Several thyroid disorders can result in bulging eyes, including Grave's disease and hyperthyroidism. Grave's disease causes the thyroid gland to produce many hormones, which leads to bulging eyes. Additionally, diarrhea, weight loss, and hand tremors may occur. You can control the number of hormones your thyroid makes by taking medication or undergoing surgery.


Night Blindness

The inability to see clearly at night or in poor lightings, such as in a movie theatre or restaurant, results from night blindness. The prevalence of night blindness in young people in the U.S. is not very high. If you have difficulty seeing in dim light, perhaps you may need glasses, or you could have cataracts. Cataracts result from the clouding of the eye's lens, which is a natural part of aging. In other cases, night blindness in younger people may result from vitamin A deficiency.


Sudden Blurry Vission

People suffering from sudden blurry vision may have difficulty seeing clearly or performing their usual activities. A sudden and dramatic loss of vision may not always cause concern, but it might be a sign that the blood circulation from your eye or brain could be compromised. If you experience other symptoms associated with your blurred vision, seek medical attention immediately to prevent severe damage.


Drooping Eyelids

Drooping eyelids may indicate a medical problem, primarily if they affect both eyelids. An underlying health condition such as myasthenia gravis can weaken your muscles by causing your immune system to attack them. Myasthenia gravis can affect the muscles on your eyes, face, mouth, and throat, making it difficult to chew, swallow, or even speak.


Ring Around Cornea

If you notice a ring around your cornea, you could have a corneal arcus. This condition is usually associated with aging and is characterized by fat deposits on your iris's top or bottom side within the cornea. Eventually, the arc can encircle the entire iris resulting in white, gray, blue, or yellowish outlines. If this condition happens to you under the age of 40, it may signify a high cholesterol level.
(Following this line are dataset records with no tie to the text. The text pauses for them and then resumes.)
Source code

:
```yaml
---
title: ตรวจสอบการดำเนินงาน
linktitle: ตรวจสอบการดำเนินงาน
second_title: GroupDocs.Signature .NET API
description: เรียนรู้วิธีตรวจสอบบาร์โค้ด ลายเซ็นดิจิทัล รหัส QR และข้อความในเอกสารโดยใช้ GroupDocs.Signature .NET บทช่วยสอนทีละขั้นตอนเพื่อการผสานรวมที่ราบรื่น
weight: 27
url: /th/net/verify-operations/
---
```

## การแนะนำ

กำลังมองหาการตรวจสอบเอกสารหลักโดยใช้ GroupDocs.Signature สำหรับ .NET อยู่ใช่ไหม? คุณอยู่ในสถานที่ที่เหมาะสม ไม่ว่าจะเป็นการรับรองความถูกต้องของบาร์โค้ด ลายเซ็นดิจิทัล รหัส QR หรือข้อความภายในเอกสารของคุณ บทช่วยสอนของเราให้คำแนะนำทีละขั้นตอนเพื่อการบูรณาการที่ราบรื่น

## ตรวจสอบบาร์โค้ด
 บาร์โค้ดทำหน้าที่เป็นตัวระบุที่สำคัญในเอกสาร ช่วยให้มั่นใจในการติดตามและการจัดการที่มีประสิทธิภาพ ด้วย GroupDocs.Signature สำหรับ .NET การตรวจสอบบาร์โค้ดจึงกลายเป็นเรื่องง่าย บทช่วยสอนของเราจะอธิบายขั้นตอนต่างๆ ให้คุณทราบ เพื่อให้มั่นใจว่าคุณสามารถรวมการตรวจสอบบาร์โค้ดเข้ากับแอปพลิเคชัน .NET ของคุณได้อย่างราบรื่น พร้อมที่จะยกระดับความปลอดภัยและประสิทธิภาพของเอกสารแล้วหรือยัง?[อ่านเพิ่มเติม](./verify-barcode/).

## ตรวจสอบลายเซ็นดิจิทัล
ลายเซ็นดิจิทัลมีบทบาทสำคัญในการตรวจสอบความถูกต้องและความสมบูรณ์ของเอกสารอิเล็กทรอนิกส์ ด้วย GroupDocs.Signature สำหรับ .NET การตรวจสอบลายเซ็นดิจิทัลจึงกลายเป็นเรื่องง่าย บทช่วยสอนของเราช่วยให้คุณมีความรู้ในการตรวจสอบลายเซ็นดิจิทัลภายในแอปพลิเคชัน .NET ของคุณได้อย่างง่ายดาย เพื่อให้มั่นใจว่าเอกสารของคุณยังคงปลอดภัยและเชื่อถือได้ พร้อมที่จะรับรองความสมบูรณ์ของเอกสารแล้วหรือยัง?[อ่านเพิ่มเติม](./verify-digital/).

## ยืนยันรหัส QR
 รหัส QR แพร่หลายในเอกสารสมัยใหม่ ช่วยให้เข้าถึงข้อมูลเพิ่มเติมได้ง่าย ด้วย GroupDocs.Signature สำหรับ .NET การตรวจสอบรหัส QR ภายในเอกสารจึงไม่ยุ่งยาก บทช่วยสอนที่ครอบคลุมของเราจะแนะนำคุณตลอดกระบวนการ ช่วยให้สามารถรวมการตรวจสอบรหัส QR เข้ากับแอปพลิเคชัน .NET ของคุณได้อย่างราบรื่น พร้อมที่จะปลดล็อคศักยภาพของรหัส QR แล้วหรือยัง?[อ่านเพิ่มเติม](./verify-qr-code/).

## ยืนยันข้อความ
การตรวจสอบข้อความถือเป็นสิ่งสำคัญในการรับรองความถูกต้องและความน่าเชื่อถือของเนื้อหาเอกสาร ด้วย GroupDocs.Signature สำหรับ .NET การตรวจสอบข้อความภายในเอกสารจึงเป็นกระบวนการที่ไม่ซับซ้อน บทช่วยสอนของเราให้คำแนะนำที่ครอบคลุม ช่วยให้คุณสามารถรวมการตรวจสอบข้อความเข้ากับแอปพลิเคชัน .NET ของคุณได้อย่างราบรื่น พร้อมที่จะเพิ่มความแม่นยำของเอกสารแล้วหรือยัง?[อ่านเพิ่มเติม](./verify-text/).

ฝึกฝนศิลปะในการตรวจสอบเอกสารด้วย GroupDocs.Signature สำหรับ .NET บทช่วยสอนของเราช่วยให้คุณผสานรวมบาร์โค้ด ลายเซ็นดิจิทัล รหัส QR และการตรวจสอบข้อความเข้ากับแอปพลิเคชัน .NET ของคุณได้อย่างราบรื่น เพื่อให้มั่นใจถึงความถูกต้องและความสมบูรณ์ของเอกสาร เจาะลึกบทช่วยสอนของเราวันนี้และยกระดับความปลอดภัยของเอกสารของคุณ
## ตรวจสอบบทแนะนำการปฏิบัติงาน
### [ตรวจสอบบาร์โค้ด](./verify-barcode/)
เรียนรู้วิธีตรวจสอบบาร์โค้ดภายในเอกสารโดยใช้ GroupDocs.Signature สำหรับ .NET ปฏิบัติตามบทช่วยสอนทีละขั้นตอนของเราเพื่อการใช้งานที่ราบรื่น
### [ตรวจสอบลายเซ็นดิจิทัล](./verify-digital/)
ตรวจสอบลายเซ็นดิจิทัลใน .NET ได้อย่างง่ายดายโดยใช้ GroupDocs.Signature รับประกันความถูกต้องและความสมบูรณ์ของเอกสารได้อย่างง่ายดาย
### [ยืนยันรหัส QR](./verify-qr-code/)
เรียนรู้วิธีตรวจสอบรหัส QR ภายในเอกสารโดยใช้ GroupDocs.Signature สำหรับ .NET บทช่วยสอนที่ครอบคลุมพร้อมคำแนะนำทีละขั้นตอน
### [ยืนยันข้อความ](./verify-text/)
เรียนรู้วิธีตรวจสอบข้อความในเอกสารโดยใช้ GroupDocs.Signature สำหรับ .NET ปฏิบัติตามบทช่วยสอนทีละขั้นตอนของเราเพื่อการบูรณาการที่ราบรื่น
Visiting your ophthalmologist or optometrist for a regular checkup can help you protect your vision and help you determine whether or not you have any medical conditions or severe diseases. Even though eye symptoms rarely lead to an accurate diagnosis of an infection, illness, or other severe medical conditions, they can make it easier to obtain immediate medical treatment before any serious damage is done to the body.